**TASK DETAILS:** Of the records that follow, copy only the lines from the line containing "## Overview" to the line containing "### SQL Database Setup and Queries", both included, exactly as written.
== DATASET ENTRIES
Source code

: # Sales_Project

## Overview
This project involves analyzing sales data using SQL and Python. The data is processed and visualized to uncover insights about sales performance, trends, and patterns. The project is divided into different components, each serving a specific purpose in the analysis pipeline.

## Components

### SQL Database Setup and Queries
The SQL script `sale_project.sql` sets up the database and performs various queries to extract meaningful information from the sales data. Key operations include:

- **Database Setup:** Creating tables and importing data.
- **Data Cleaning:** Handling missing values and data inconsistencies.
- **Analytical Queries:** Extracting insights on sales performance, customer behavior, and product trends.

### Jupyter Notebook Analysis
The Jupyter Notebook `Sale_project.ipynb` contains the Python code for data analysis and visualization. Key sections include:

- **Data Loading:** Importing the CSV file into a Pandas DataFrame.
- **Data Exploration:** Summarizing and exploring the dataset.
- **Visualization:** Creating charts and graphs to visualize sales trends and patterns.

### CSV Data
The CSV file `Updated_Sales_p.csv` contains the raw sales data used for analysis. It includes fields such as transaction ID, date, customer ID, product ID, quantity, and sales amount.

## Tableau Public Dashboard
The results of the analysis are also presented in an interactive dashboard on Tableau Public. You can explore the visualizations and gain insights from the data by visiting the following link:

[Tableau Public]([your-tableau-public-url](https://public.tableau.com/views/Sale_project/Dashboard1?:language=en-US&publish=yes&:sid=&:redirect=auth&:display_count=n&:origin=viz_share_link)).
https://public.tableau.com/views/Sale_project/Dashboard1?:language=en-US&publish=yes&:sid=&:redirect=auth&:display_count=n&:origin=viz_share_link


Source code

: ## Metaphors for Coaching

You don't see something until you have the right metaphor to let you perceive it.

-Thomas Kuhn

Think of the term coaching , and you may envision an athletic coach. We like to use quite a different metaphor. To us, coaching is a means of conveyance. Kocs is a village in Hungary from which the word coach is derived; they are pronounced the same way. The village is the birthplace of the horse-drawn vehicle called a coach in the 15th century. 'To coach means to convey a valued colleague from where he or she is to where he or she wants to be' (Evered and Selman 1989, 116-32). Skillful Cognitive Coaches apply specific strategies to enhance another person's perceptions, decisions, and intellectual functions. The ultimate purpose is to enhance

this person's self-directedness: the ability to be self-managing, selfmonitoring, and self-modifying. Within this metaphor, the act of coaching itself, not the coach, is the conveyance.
====
**ANSWER:**
## Overview
This project involves analyzing sales data using SQL and Python. The data is processed and visualized to uncover insights about sales performance, trends, and patterns. The project is divided into different components, each serving a specific purpose in the analysis pipeline.

## Components

### SQL Database Setup and Queries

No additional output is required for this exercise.